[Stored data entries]

:::

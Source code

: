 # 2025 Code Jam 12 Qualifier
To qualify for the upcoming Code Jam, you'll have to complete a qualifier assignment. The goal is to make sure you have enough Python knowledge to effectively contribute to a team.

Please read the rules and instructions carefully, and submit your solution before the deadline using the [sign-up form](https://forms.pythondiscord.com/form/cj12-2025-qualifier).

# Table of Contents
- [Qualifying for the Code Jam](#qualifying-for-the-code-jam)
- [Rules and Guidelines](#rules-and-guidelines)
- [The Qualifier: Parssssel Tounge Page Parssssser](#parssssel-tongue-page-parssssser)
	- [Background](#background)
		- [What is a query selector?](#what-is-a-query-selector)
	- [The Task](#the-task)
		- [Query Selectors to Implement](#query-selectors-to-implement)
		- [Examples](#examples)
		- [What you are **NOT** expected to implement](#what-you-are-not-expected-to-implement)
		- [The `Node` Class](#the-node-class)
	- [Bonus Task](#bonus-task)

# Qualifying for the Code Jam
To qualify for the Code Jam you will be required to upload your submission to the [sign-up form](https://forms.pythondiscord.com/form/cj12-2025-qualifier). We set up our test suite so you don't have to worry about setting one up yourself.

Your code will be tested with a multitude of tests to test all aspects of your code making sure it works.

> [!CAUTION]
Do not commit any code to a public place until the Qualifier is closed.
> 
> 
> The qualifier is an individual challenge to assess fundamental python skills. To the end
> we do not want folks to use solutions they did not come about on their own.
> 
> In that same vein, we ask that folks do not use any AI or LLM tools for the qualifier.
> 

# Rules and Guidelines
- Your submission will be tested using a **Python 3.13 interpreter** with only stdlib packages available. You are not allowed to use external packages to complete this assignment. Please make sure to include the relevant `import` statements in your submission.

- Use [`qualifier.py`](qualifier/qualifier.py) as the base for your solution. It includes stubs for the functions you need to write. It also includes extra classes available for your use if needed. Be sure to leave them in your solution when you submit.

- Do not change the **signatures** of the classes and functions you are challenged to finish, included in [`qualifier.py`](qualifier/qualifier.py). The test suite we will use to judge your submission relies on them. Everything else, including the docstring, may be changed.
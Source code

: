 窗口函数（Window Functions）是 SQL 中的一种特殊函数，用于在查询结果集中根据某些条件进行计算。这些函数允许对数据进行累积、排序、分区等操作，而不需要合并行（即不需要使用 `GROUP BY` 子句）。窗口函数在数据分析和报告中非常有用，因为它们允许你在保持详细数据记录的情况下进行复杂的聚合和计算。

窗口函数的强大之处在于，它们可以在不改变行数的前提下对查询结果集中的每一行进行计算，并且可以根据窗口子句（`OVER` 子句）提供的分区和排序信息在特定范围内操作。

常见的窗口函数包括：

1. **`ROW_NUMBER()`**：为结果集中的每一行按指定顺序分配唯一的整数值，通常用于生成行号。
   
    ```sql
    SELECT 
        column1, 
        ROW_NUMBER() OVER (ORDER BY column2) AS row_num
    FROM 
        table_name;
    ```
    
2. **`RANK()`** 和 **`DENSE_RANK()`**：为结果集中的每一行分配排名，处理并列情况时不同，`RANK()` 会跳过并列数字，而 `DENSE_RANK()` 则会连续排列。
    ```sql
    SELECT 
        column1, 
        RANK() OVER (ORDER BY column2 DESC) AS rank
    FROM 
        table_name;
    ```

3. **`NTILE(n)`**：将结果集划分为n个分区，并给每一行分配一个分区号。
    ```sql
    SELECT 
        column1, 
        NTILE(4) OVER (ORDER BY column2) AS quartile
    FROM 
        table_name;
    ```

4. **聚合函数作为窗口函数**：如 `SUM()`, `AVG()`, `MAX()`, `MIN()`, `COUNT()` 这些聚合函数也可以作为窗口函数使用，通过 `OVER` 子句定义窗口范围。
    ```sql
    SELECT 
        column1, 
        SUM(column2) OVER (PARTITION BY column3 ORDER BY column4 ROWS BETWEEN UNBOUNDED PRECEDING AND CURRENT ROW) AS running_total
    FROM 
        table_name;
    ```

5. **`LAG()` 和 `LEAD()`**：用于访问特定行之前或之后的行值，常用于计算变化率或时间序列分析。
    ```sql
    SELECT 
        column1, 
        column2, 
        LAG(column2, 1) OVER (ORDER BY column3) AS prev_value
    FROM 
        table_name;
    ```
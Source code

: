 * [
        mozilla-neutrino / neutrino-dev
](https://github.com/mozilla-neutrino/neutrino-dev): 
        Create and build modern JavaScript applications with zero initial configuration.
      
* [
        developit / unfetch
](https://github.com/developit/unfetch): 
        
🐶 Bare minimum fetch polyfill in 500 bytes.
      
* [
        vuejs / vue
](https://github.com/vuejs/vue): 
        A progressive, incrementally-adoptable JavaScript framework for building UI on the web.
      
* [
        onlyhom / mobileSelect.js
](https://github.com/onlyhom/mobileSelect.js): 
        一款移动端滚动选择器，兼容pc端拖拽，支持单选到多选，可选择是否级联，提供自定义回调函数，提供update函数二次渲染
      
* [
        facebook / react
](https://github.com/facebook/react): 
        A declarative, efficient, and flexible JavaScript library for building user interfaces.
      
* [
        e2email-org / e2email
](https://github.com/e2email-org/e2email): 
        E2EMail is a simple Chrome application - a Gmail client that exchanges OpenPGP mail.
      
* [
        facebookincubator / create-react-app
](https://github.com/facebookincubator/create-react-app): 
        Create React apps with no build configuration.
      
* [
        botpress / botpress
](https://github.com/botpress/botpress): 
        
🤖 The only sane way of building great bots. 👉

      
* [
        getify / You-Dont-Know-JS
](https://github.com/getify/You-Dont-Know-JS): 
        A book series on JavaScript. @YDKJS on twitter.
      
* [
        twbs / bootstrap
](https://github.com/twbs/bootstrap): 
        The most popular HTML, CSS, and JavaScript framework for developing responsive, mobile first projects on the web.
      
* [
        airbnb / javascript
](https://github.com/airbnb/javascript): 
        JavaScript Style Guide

:::

→ WHAT THE TASK ASKS: The records above must be retyped in full. Keep each one exactly as it is.

→ RESPONSE TO THE TASK:
Source code

: # 2025 Code Jam 12 Qualifier
To qualify for the upcoming Code Jam, you'll have to complete a qualifier assignment. The goal is to make sure you have enough Python knowledge to effectively contribute to a team.

Please read the rules and instructions carefully, and submit your solution before the deadline using the [sign-up form](https://forms.pythondiscord.com/form/cj12-2025-qualifier).

# Table of Contents
- [Qualifying for the Code Jam](#qualifying-for-the-code-jam)
- [Rules and Guidelines](#rules-and-guidelines)
- [The Qualifier: Parssssel Tounge Page Parssssser](#parssssel-tongue-page-parssssser)
	- [Background](#background)
		- [What is a query selector?](#what-is-a-query-selector)
	- [The Task](#the-task)
		- [Query Selectors to Implement](#query-selectors-to-implement)
		- [Examples](#examples)
		- [What you are **NOT** expected to implement](#what-you-are-not-expected-to-implement)
		- [The `Node` Class](#the-node-class)
	- [Bonus Task](#bonus-task)

# Qualifying for the Code Jam
To qualify for the Code Jam you will be required to upload your submission to the [sign-up form](https://forms.pythondiscord.com/form/cj12-2025-qualifier). We set up our test suite so you don't have to worry about setting one up yourself.

Your code will be tested with a multitude of tests to test all aspects of your code making sure it works.

> [!CAUTION]
Do not commit any code to a public place until the Qualifier is closed.
> 
> 
> The qualifier is an individual challenge to assess fundamental python skills. To the end
> we do not want folks to use solutions they did not come about on their own.
> 
> In that same vein, we ask that folks do not use any AI or LLM tools for the qualifier.
> 

# Rules and Guidelines
- Your submission will be tested using a **Python 3.13 interpreter** with only stdlib packages available. You are not allowed to use external packages to complete this assignment. Please make sure to include the relevant `import` statements in your submission.

- Use [`qualifier.py`](qualifier/qualifier.py) as the base for your solution. It includes stubs for the functions you need to write. It also includes extra classes available for your use if needed. Be sure to leave them in your solution when you submit.

- Do not change the **signatures** of the classes and functions you are challenged to finish, included in [`qualifier.py`](qualifier/qualifier.py). The test suite we will use to judge your submission relies on them. Everything else, including the docstring, may be changed.
Source code

: 窗口函数（Window Functions）是 SQL 中的一种特殊函数，用于在查询结果集中根据某些条件进行计算。这些函数允许对数据进行累积、排序、分区等操作，而不需要合并行（即不需要使用 `GROUP BY` 子句）。窗口函数在数据分析和报告中非常有用，因为它们允许你在保持详细数据记录的情况下进行复杂的聚合和计算。

窗口函数的强大之处在于，它们可以在不改变行数的前提下对查询结果集中的每一行进行计算，并且可以根据窗口子句（`OVER` 子句）提供的分区和排序信息在特定范围内操作。

常见的窗口函数包括：

1. **`ROW_NUMBER()`**：为结果集中的每一行按指定顺序分配唯一的整数值，通常用于生成行号。
   
    ```sql
    SELECT 
        column1, 
        ROW_NUMBER() OVER (ORDER BY column2) AS row_num
    FROM 
        table_name;
    ```
    
2. **`RANK()`** 和 **`DENSE_RANK()`**：为结果集中的每一行分配排名，处理并列情况时不同，`RANK()` 会跳过并列数字，而 `DENSE_RANK()` 则会连续排列。
    ```sql
    SELECT 
        column1, 
        RANK() OVER (ORDER BY column2 DESC) AS rank
    FROM 
        table_name;
    ```

3. **`NTILE(n)`**：将结果集划分为n个分区，并给每一行分配一个分区号。
    ```sql
    SELECT 
        column1, 
        NTILE(4) OVER (ORDER BY column2) AS quartile
    FROM 
        table_name;
    ```

4. **聚合函数作为窗口函数**：如 `SUM()`, `AVG()`, `MAX()`, `MIN()`, `COUNT()` 这些聚合函数也可以作为窗口函数使用，通过 `OVER` 子句定义窗口范围。
    ```sql
    SELECT 
        column1, 
        SUM(column2) OVER (PARTITION BY column3 ORDER BY column4 ROWS BETWEEN UNBOUNDED PRECEDING AND CURRENT ROW) AS running_total
    FROM 
        table_name;
    ```

5. **`LAG()` 和 `LEAD()`**：用于访问特定行之前或之后的行值，常用于计算变化率或时间序列分析。
    ```sql
    SELECT 
        column1, 
        column2, 
        LAG(column2, 1) OVER (ORDER BY column3) AS prev_value
    FROM 
        table_name;
    ```
Source code

: * [
        mozilla-neutrino / neutrino-dev
](https://github.com/mozilla-neutrino/neutrino-dev): 
        Create and build modern JavaScript applications with zero initial configuration.
      
* [
        developit / unfetch
](https://github.com/developit/unfetch): 
        
🐶 Bare minimum fetch polyfill in 500 bytes.
      
* [
        vuejs / vue
](https://github.com/vuejs/vue): 
        A progressive, incrementally-adoptable JavaScript framework for building UI on the web.
      
* [
        onlyhom / mobileSelect.js
](https://github.com/onlyhom/mobileSelect.js): 
        一款移动端滚动选择器，兼容pc端拖拽，支持单选到多选，可选择是否级联，提供自定义回调函数，提供update函数二次渲染
      
* [
        facebook / react
](https://github.com/facebook/react): 
        A declarative, efficient, and flexible JavaScript library for building user interfaces.
      
* [
        e2email-org / e2email
](https://github.com/e2email-org/e2email): 
        E2EMail is a simple Chrome application - a Gmail client that exchanges OpenPGP mail.
      
* [
        facebookincubator / create-react-app
](https://github.com/facebookincubator/create-react-app): 
        Create React apps with no build configuration.
      
* [
        botpress / botpress
](https://github.com/botpress/botpress): 
        
🤖 The only sane way of building great bots. 👉

      
* [
        getify / You-Dont-Know-JS
](https://github.com/getify/You-Dont-Know-JS): 
        A book series on JavaScript. @YDKJS on twitter.
      
* [
        twbs / bootstrap
](https://github.com/twbs/bootstrap): 
        The most popular HTML, CSS, and JavaScript framework for developing responsive, mobile first projects on the web.
      
* [
        airbnb / javascript
](https://github.com/airbnb/javascript): 
        JavaScript Style Guide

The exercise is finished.